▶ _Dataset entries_

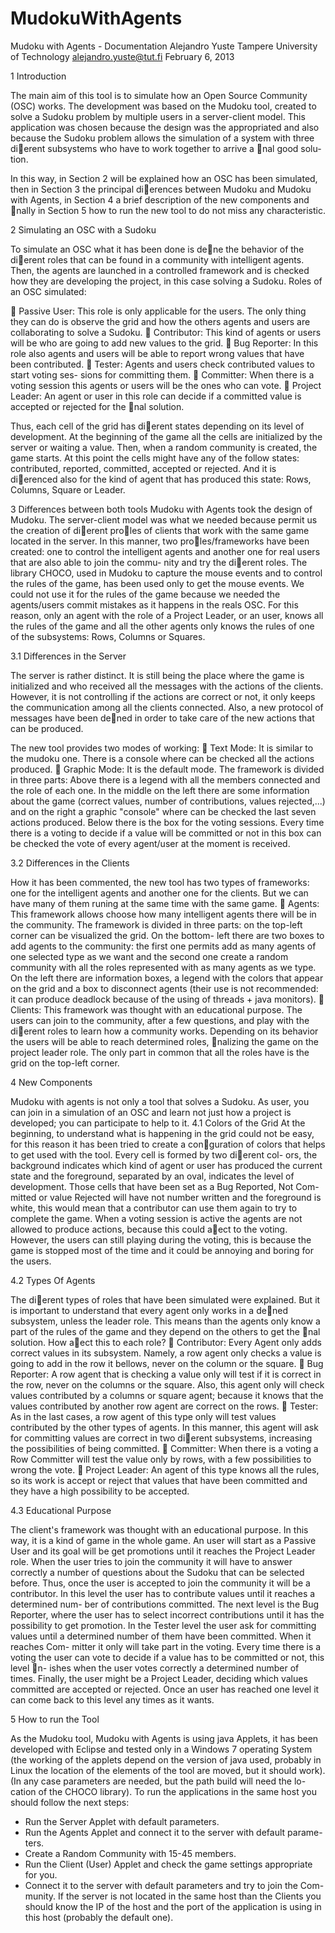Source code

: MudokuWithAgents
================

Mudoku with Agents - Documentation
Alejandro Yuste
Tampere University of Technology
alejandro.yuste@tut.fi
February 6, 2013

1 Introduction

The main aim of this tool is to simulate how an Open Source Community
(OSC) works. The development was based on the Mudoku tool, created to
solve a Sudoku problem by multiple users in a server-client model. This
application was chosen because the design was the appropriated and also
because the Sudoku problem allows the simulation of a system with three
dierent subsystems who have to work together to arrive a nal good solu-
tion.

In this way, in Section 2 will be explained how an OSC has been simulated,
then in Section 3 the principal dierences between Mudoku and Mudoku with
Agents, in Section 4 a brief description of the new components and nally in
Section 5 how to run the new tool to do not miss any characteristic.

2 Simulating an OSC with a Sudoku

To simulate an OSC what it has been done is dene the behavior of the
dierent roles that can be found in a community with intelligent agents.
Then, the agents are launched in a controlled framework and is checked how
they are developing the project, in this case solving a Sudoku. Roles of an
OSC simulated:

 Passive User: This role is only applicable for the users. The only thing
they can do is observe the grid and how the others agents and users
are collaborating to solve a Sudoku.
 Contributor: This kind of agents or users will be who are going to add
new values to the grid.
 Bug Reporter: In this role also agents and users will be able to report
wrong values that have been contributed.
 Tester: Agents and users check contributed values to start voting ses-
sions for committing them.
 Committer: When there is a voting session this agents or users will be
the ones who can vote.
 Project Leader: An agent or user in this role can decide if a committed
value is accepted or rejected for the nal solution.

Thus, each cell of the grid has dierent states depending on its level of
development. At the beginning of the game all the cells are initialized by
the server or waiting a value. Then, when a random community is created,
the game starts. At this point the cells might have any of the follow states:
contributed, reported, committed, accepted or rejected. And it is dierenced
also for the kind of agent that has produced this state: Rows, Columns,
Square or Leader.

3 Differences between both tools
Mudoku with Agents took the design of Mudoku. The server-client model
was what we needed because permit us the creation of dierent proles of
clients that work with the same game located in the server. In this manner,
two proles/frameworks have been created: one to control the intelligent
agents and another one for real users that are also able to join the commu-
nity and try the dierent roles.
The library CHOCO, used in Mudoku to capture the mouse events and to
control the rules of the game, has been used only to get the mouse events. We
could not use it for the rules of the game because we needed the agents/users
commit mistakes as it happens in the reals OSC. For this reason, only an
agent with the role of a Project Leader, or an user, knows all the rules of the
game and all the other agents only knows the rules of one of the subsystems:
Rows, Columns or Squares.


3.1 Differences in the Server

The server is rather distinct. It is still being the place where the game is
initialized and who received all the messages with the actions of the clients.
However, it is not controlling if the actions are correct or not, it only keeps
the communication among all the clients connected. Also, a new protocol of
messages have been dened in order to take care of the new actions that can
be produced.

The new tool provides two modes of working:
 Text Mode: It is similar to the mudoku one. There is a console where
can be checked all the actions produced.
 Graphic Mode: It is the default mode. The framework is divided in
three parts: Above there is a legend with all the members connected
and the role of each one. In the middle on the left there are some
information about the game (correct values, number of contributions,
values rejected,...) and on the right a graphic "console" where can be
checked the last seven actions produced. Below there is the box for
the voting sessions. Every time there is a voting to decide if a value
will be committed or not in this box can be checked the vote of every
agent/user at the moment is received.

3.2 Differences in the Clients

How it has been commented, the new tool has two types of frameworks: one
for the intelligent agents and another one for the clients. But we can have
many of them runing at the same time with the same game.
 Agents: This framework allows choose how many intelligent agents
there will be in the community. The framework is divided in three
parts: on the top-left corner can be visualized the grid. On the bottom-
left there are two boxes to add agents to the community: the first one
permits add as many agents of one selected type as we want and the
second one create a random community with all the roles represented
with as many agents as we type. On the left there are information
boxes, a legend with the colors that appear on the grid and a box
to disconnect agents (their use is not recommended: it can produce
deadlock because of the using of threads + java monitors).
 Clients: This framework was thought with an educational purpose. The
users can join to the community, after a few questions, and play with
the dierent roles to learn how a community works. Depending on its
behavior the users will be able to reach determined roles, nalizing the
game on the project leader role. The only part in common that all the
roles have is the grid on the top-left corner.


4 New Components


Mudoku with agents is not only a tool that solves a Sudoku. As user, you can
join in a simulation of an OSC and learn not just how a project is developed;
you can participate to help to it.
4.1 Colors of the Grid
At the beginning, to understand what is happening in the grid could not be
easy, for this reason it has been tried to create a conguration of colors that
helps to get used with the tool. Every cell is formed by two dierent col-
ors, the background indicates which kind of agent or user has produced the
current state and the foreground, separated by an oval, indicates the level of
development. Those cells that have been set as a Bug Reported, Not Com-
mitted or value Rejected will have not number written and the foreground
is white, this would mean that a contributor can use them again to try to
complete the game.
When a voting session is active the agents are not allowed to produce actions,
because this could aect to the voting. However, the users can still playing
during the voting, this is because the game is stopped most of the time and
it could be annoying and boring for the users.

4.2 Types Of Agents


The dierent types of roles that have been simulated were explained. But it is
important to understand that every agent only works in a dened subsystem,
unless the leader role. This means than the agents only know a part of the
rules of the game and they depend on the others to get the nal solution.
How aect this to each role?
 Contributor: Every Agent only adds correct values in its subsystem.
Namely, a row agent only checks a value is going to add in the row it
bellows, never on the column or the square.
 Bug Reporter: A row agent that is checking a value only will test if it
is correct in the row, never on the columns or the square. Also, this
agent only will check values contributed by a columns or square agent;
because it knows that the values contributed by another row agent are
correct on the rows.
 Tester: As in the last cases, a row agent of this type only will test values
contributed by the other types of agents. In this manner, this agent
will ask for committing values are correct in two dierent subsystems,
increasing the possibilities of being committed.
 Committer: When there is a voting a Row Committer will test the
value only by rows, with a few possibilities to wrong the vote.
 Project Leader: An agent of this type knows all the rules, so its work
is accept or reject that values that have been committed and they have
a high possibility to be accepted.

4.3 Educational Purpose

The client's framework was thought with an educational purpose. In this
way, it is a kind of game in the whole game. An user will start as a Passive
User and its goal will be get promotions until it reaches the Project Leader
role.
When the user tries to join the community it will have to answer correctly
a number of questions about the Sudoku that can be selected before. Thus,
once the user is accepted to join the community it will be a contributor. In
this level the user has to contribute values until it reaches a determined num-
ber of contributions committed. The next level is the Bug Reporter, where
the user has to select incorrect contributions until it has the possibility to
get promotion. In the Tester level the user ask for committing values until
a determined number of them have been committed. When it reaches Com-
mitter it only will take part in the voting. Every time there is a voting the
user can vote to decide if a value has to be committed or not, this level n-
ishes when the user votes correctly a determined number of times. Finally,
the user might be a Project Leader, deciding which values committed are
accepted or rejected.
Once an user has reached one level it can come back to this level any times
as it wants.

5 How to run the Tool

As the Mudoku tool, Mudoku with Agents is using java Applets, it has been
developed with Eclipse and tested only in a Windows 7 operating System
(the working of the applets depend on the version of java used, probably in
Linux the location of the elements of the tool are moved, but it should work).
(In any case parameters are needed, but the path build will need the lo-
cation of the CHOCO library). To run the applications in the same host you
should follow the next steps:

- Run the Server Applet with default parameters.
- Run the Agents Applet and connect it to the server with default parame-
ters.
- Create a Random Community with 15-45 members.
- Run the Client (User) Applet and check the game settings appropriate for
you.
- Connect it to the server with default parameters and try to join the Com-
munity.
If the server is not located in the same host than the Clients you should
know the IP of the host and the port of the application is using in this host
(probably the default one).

▶ _EXERCISE GOAL_
Among the lines of the data, identify those with the word "located". Copy each of them.

▶ _SOLUTION TO THIS EXERCISE_
clients that work with the same game located in the server. In this manner,
If the server is not located in the same host than the Clients you should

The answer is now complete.